I was born in Sagamu on the April 29, 1964 and moved to Lagos at an early age to continue my education. I had a degree in English Arts from Ogun State University (now Olabisi Onabanjo University), Ago Iwoye. I have had experiences in administration and media mostly in my working career. I am an easy-going person and like to add value to people’s lives in whatever little way I can. I hate sad faces and try to make myself and others as happy as I possibly can.

 

How did you discover your flair for creative writing?
It just happened. All through my education, I discovered that I was always excelling in English Language as a subject, perhaps this also had to do with the good background I had in Lagos. I was always reading comics and novels and as I grew up, I became interested in how the stories and the plots were put together. I was also very good in drawing and had initially intended to study fine arts. By and large I also became interested in music as well and learnt to play the guitar a little (even had an album in collaboration with my wife!). But the honing of my creative skills was at the Writers’ Workshop then in Ogun State University under the tutelage of late Sesan Ajayi, who was the coordinator. Writers’ Workshop in those days was a hub of literary activities. There was a weekly Wednesday meeting in which there were poetry rendition, readings of short stories and drama as well as the critique sessions.
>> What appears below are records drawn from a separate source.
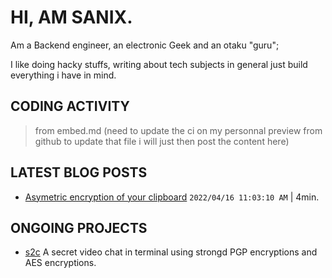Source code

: # HI, AM SANIX.

Am a Backend engineer, an electronic Geek and an otaku "guru";

I like doing hacky stuffs, writing about tech subjects in general just build everything i have in mind.

## CODING ACTIVITY

> from embed.md (need to update the ci on my personnal preview from github to update that file i will just then post the content here)

## LATEST BLOG POSTS

- [Asymetric encryption of your clipboard](/blogs/asymetric-encryption-of-your-clipboard) `2022/04/16 11:03:10 AM` | 4min.


## ONGOING PROJECTS

- [s2c](https://github.com/sanix-darker/s2c) A secret video chat in terminal using strongd PGP encryptions and AES encryptions.

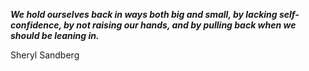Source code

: _**We hold ourselves back in ways both big and small, by lacking self-confidence, by not raising our hands, and by pulling back when we should be leaning in.**_

Sheryl Sandberg
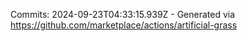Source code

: Commits: 2024-09-23T04:33:15.939Z - Generated via https://github.com/marketplace/actions/artificial-grass
<br>
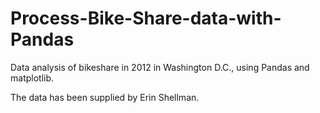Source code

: # Process-Bike-Share-data-with-Pandas

Data analysis of bikeshare in 2012 in Washington D.C., using Pandas and matplotlib.

The data has been supplied by Erin Shellman.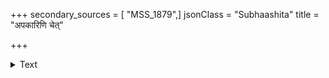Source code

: +++
secondary_sources = [ "MSS_1879",]
jsonClass = "Subhaashita"
title = "अपकारिणि चेत्"

+++

<details><summary>Text</summary>

अपकारिणि चेत् कोपः कोपे कापः कथं न ते।  
धर्मार्थकाममोक्षाणां प्रसह्य परिपन्थिनि॥
</details>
For any one aspiring to be a writer in those days, the Writers’ Workshop was a place to be.

 

How did your involvement with the Writers Workshop at the Olabisi Onabanjo University shape your writing career?
Not long after I was admitted into Ogun State University, the Writers’ Workshop went on an excursion to the Obudu Cattle Ranch in Cross River State under the aegis of the Association of Nigerian Authors (ANA). This was around 1988, I think. I remember I had to go to University of Ibadan with some other friends including Wale Ajayi to rendezvous with Dr. Bode Sowande, Dr. Harry Garuba and Prof. Niyi Osundare in order to make the journey to Calabar. That trip was a booster in my writing career because names I normally saw in writing stood before me in the flesh, and I thought to myself that if writing could make me stand before such important men of letters, it was the way to go. Within the three days we were in Obudu, I was able to interact with Prof. Chinua Achebe and other literary giants. Unfortunately, Prof. Wole Soyinka could not make the journey because he had an engagement in Europe at the time. On our way back from Obudu, we stopped at Oku Iboku ( Nigerian Paper Mills) where we were hosted by the literary icon, late Ken Saro Wiwa who at the time was a member of the board of directors. Being in the midst of such literary giants was a motivating factor for me. I must add also that winning the Chief Tola Adeniyi Prize for Creative Writing as a graduating student in 1991 was a great encouragement for me. Writing for me is a craft that I can never jettison.

 

Is your latest book, In The Shadow, a collection of short stories, a departure from your previous two books?
In The Shadow cannot be said to be a continuation of the theme that resonated through Messie’s Kingdom, my fourth book and Aminat and Mahmoud, my third book, in the strict sense. Though there may be some thematic kinship between the first two, there is a radical departure in terms of form and content.

 

How long did it take you to put together the collection?
Two of the stories in the collection, In the Shadow and The Robber, were written in 1991 while I was serving at the Advanced Teachers’ College, Kano (now Federal, College of Education, Kano). But some of the other stories are as recent as January this year. That is over 20 years.

 

Despite its thriller inclination which foregrounds it as primarily geared towards entertainment, In The Shadow appears to also be an exploration of various facets of human existence…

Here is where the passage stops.